Nairobi — East African family businesses grew by 20 percent last year compared to a similar period in 2021, despite tough economic challenges.
Data from PricewaterhouseCoopers (PwC) shows businesses in Africa improved from 46 percent growth in 2021 to 64 percent in 2022.
The East Africa Family Business Survey involved 95 family-run firms in EA, including Kenya, Tanzania, Uganda, Rwanda, and Ethiopia.
Its purpose was to gauge whether current leaders and the next generation of family businesses seek to build trust and secure their legacy.
“Considering the optimism broadly shared amongst many family business owners, now is an opportune time to focus on one of the key strengths of East Africa’s family enterprises: trust,” said Michael Mugasa, Partner and Leader, Private Business Services, PwC East Market Area.

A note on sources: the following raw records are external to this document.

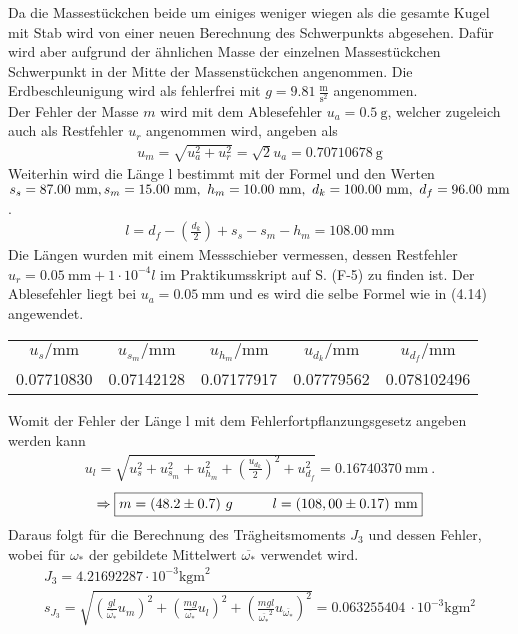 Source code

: Da die Massestückchen beide um einiges weniger wiegen als die gesamte Kugel mit Stab wird von einer neuen Berechnung des Schwerpunkts abgesehen. Dafür wird aber aufgrund der ähnlichen Masse der einzelnen Massestückchen Schwerpunkt in der Mitte der Massenstückchen angenommen. Die Erdbeschleunigung wird als fehlerfrei mit $g=9.81~\frac{\text{m}}{\text{s}^2}$ angenommen. \\
Der Fehler der Masse $m$ wird mit dem Ablesefehler $u_a=0.5~\text{g}$, welcher zugeleich auch als Restfehler $u_r$ angenommen wird, angeben als
\begin{align}
    u_m=\sqrt{u_a^2+u_r^2}=\sqrt{2}u_a=0.70710678~\text{g}
\end{align}
Weiterhin wird die Länge l bestimmt mit der Formel und den Werten $s_s=87.00~\text{mm},~\\s_m=15.00~\text{mm},~h_m=10.00~\text{mm},~d_k=100.00~\text{mm},~d_f=96.00~\text{mm}$.
\begin{align}
    l = d_f - \left(\frac{d_k}{2}\right) + s_s - s_m - h_m=108.00~\text{mm} 
\end{align}
Die Längen wurden mit einem Messschieber vermessen, dessen Restfehler \\ $u_r=0.05~\text{mm}+1\cdot10^{-4}l$ im Praktikumsskript auf S. (F-5) zu finden ist. Der Ablesefehler liegt bei $u_a=0.05~\text{mm}$ und es wird die selbe Formel wie in (4.14) angewendet.
\begin{center}
    \begin{tabular}{ccccc}
        \rowcolor[rgb]{ .741,  .843,  .933}  $u_{s}/\text{mm} $ &  $u_{s_m}/\text{mm}$ &  $u_{h_m}/\text{mm}$ &  $u_{d_k}/\text{mm}$ &  $u_{d_f}/\text{mm}$\\
        0.07710830 & 0.07142128 & 0.07177917 & 0.07779562 & 0.078102496
    \end{tabular}
\end{center}
Womit der Fehler der Länge l mit dem Fehlerfortpflanzungsgesetz angeben werden kann
\begin{align}
    u_l=\sqrt{u_s^2+u_{s_m}^2+u_{h_m}^2+\left(\frac{u_{d_k}}{2}\right)^2+u_{d_f}^2}=0.16740370~\text{mm}~.
\end{align}
\begin{align*}
    \Rightarrow\boxed{m=(48.2\pm0.7)~g\tab l=(108,00\pm0.17)~\text{mm}}
\end{align*}
Daraus folgt für die Berechnung des Trägheitsmoments $J_3$ und dessen Fehler, wobei für $\omega_*$ der gebildete Mittelwert $\overline{\omega_*}$ verwendet wird. 
\begin{gather}
    J_3 = 4.21692287\cdot10^{-3}\text{kgm}^2 \\
    s_{J_3}=\sqrt{\left(\frac{gl}{\overline{\omega_*}}u_m\right)^2+\left(\frac{mg}{\overline{\omega_*}}u_l\right)^2+\left(\frac{mgl}{\overline{\omega_*}^2}u_{\overline{\omega_*}}\right)^2}=0.063255404~\cdot10^{-3}\text{kgm}^2
\end{gather}
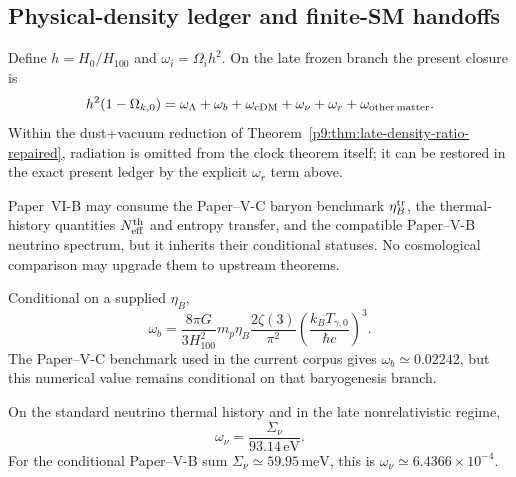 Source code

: \documentclass[12pt,a4paper]{article}
\begin{document}
\subsection{Physical-density ledger and finite-SM handoffs}
\label{p9:sec:exact-density-closure}
Define \(h=H_0/H_{100}\) and \(\omega_i=\Omega_i h^2\).  On the late frozen
branch the present closure is
\begin{equation}
\label{p9:eq:density-closure}
h^2(1-\Omega_{k,0})
=\omega_\Lambda+\omega_b+\omega_{\rm cDM}
 +\omega_\nu+\omega_r+\omega_{\rm other\,matter}.
\end{equation}
Within the dust+vacuum reduction of
Theorem~\ref{p9:thm:late-density-ratio-repaired}, radiation is omitted from the
clock theorem itself; it can be restored in the exact present ledger by the
explicit \(\omega_r\) term above.

\begin{definition}
\label{p9:def:imported-finite-sm-cosmology-boundary}
Paper~VI-B may consume the Paper--V-C baryon benchmark \(\eta_B^{\rm tr}\), the
thermal-history quantities \(N_{\rm eff}^{\rm th}\) and entropy transfer, and
the compatible Paper--V-B neutrino spectrum, but it inherits their conditional
statuses.  No cosmological comparison may upgrade them to upstream theorems.
\end{definition}

Conditional on a supplied \(\eta_B\),
\begin{equation}
\label{p9:eq:omega-b-from-eta}
\omega_b=\frac{8\pi G}{3H_{100}^2}
 m_p\eta_B\frac{2\zeta(3)}{\pi^2}
 \left(\frac{k_BT_{\gamma,0}}{\hbar c}\right)^3.
\end{equation}
The Paper--V-C benchmark used in the current corpus gives
\(\omega_b\simeq0.02242\), but this numerical value remains conditional on
that baryogenesis branch.

On the standard neutrino thermal history and in the late nonrelativistic
regime,
\begin{equation}
\label{p9:eq:omega-nu-handoff}
\omega_\nu=\frac{\Sigma_\nu}{93.14\,\mathrm{eV}}.
\end{equation}
For the conditional Paper--V-B sum \(\Sigma_\nu\simeq59.95\,\mathrm{meV}\),
this is \(\omega_\nu\simeq6.4366\times10^{-4}\).
\end{document}
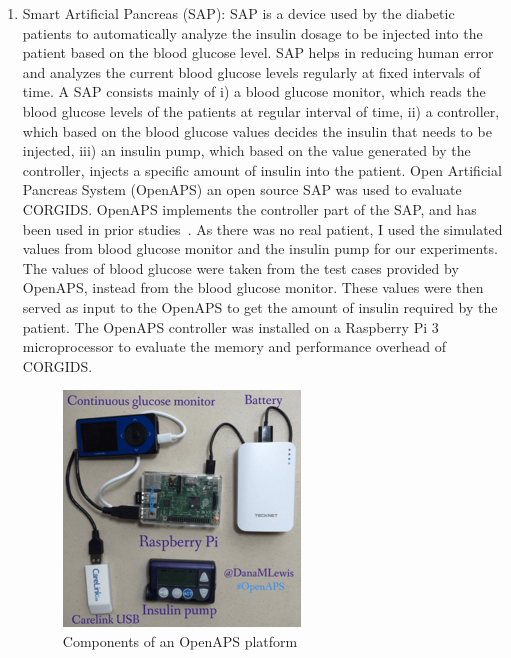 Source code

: \begin{enumerate}
\item Smart Artificial Pancreas (SAP): SAP is a device used by the diabetic patients to automatically analyze the insulin dosage to be injected into the patient based on the blood glucose level. SAP helps in reducing human error and analyzes the current blood glucose levels regularly at fixed intervals of time. A SAP consists mainly of i) a blood glucose monitor, which reads the blood glucose levels of the patients at regular interval of time, ii) a controller, which based on the blood glucose values decides the insulin that needs to be injected, iii) an insulin pump, which based on the value generated by the controller, injects a specific amount of insulin into the patient. Open Artificial Pancreas System (OpenAPS) an open source SAP was used to evaluate CORGIDS. OpenAPS implements the controller part of the SAP, and has been used in prior studies~\cite{aliabadi2017artinali}. As there was no real patient, I used the simulated values from blood glucose monitor and the insulin pump for our experiments. The values of blood glucose  were taken from the test cases provided by OpenAPS, instead from the blood glucose monitor. These values were then served as input to the OpenAPS to get the amount of insulin required by the patient. The OpenAPS controller was installed on a Raspberry Pi 3 microprocessor to evaluate the memory and performance overhead of CORGIDS.

\begin{figure}[ht]
    \centering
    \includegraphics[scale=0.55,keepaspectratio = true]{Graphics/openaps.png}
    \caption{Components of an OpenAPS platform}
    \label{fig:OpenAPS}
\end{figure}
\end{enumerate}

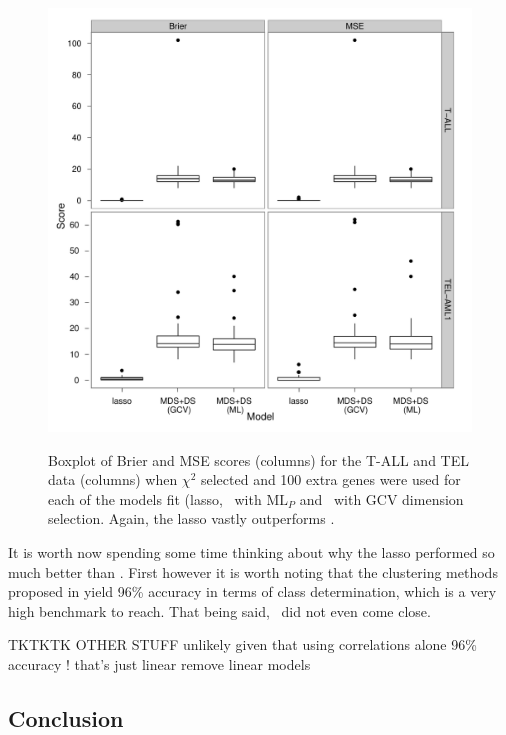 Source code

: \begin{figure}
\centering
\includegraphics[width=6in]{gds/figs/confsim-msebrier.pdf} \\
\caption{Boxplot of Brier and MSE scores (columns) for the T-ALL and TEL data (columns) when $\chi^2$ selected and 100 extra genes were used for each of the models fit (lasso, \mdsds\ with $\text{ML}_P$ and \mdsds\ with GCV dimension selection. Again, the lasso vastly outperforms \mdsds.}
\label{leuk-confsim-boxplot}
\end{figure}

It is worth now spending some time thinking about why the lasso performed so much better than \mdsds. First however it is worth noting that the clustering methods proposed in \cite{yeoh2002} yield 96\% accuracy in terms of class determination, which is a very high benchmark to reach. That being said, \mdsds\ did not even come close.




TKTKTK OTHER STUFF
   unlikely given that using correlations alone 96\% accuracy ! that's just linear
   remove linear models

\subsection{Conclusion}

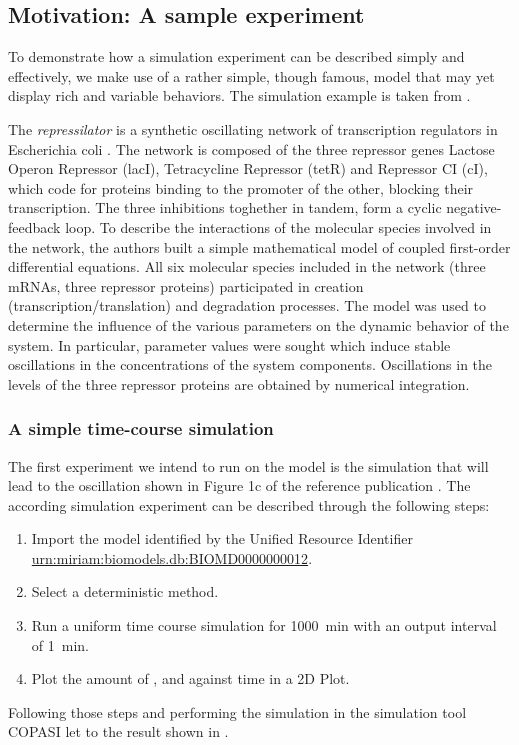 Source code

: \subsection{Motivation: A sample experiment}
\label{motivation:example}
To demonstrate how a simulation experiment can be described simply and effectively, we make use of a rather simple, though famous, model that may yet display rich and variable behaviors. The simulation example is taken from \citep{Waltemath:2010}. 

The \emph{repressilator} is a synthetic oscillating network of transcription regulators in Escherichia coli \citep{Elowitz:2000}.
 The network is composed of the three repressor genes Lactose Operon Repressor (lacI), Tetracycline Repressor (tetR) and Repressor CI (cI), which code for proteins binding to the promoter of the other, blocking their transcription. The three inhibitions toghether in tandem, form a cyclic negative-feedback loop. 
To describe the interactions of the molecular species involved in the network, the authors built a simple mathematical model of coupled first-order differential equations. All six molecular species included in the network (three mRNAs, three repressor proteins) participated in creation (transcription/translation) and degradation processes. The model was used to determine the influence of the various parameters on the dynamic behavior of the system. In particular, parameter values were sought which induce stable oscillations in the concentrations of the system components. Oscillations in the levels of the three repressor proteins are obtained by numerical integration. 

\subsubsection{A simple time-course simulation}
\label{sec:intro1}
The first experiment we intend to run on the model is the simulation that will lead to the oscillation shown in Figure 1c of the reference publication \citep{Elowitz:2000}. The according simulation experiment can be described through the following steps:

\begin{enumerate}
	\item{Import the model identified by the Unified Resource Identifier \citep{Berners-Lee:2005} \url{urn:miriam:biomodels.db:BIOMD0000000012}.}
	\item{Select a deterministic method.}
	\item{Run a uniform time course simulation for 1000~min with an output interval of 1~min.}
	\item{Plot the amount of ,  and  against time in a 2D Plot.}
\end{enumerate}
Following those steps and performing the simulation in the simulation tool COPASI \citep{Hoops:2006} let to the result shown in .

“While family businesses have long relied on the trust premium they’ve built for ensuring strong relationships with key stakeholders like their customers, our survey showed many organisations have been slow to adapt to the evolving nature of trust today,” he added.
Business also said that it was essential to be trusted by customers, employees, and family members.
Among them, 56 percent are fully trusted by customers, 47 percent are employees, and 77 percent are family members, which is slightly higher than the global results.
Top priorities for family businesses include expanding into new markets, increasing customer loyalty, strategic acquisitions, the business’ carbon footprint, and social responsibility.
An expanded audience of stakeholders, the report added, includes the general public and younger generations such as millennials and generation Z, who have higher expectations for customer satisfaction and growth.